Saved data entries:

________

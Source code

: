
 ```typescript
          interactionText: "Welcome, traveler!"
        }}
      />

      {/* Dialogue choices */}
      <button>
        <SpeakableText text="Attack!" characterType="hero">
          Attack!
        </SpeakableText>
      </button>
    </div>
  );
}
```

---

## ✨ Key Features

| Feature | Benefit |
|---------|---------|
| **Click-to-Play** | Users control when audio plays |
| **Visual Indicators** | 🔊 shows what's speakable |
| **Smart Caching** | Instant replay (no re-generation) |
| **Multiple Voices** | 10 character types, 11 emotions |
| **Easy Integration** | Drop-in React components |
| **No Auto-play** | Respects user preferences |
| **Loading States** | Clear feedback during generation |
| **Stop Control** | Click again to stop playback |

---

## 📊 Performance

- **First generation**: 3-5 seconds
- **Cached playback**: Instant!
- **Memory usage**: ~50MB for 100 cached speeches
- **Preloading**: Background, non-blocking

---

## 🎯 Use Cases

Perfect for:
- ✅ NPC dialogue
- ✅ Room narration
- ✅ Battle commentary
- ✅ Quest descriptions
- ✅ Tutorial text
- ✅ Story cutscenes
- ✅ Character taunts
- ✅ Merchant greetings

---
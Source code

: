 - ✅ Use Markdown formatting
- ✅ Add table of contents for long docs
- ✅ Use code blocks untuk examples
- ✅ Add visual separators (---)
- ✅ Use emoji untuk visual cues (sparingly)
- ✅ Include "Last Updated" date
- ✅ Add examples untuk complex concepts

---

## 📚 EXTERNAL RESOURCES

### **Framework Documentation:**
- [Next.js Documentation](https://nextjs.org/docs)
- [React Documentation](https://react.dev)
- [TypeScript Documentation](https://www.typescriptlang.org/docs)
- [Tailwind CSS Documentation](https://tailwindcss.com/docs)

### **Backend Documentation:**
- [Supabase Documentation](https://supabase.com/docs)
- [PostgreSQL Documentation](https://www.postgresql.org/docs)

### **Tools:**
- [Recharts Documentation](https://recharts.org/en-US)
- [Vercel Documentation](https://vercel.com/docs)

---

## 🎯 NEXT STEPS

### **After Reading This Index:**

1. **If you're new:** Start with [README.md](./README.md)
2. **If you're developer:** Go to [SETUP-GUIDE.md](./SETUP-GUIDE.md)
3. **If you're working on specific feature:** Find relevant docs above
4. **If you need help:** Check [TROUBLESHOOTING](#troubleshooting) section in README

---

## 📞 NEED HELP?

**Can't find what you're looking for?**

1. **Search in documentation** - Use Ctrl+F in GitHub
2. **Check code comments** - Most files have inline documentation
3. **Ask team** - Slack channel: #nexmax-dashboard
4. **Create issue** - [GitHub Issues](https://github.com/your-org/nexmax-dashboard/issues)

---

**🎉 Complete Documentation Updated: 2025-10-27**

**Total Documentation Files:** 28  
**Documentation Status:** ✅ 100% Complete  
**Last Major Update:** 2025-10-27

________

-- Activity --
What is needed is an exact copy of the entries above, from the first line through the line holding "## 📚 EXTERNAL RESOURCES", with both of those lines kept; please give nothing else.

-- Solution for this task --
Source code

:
 ```typescript
          interactionText: "Welcome, traveler!"
        }}
      />

      {/* Dialogue choices */}
      <button>
        <SpeakableText text="Attack!" characterType="hero">
          Attack!
        </SpeakableText>
      </button>
    </div>
  );
}
```

---

## ✨ Key Features

| Feature | Benefit |
|---------|---------|
| **Click-to-Play** | Users control when audio plays |
| **Visual Indicators** | 🔊 shows what's speakable |
| **Smart Caching** | Instant replay (no re-generation) |
| **Multiple Voices** | 10 character types, 11 emotions |
| **Easy Integration** | Drop-in React components |
| **No Auto-play** | Respects user preferences |
| **Loading States** | Clear feedback during generation |
| **Stop Control** | Click again to stop playback |

---

## 📊 Performance

- **First generation**: 3-5 seconds
- **Cached playback**: Instant!
- **Memory usage**: ~50MB for 100 cached speeches
- **Preloading**: Background, non-blocking

---

## 🎯 Use Cases

Perfect for:
- ✅ NPC dialogue
- ✅ Room narration
- ✅ Battle commentary
- ✅ Quest descriptions
- ✅ Tutorial text
- ✅ Story cutscenes
- ✅ Character taunts
- ✅ Merchant greetings

---
Source code

: - ✅ Use Markdown formatting
- ✅ Add table of contents for long docs
- ✅ Use code blocks untuk examples
- ✅ Add visual separators (---)
- ✅ Use emoji untuk visual cues (sparingly)
- ✅ Include "Last Updated" date
- ✅ Add examples untuk complex concepts

---

## 📚 EXTERNAL RESOURCES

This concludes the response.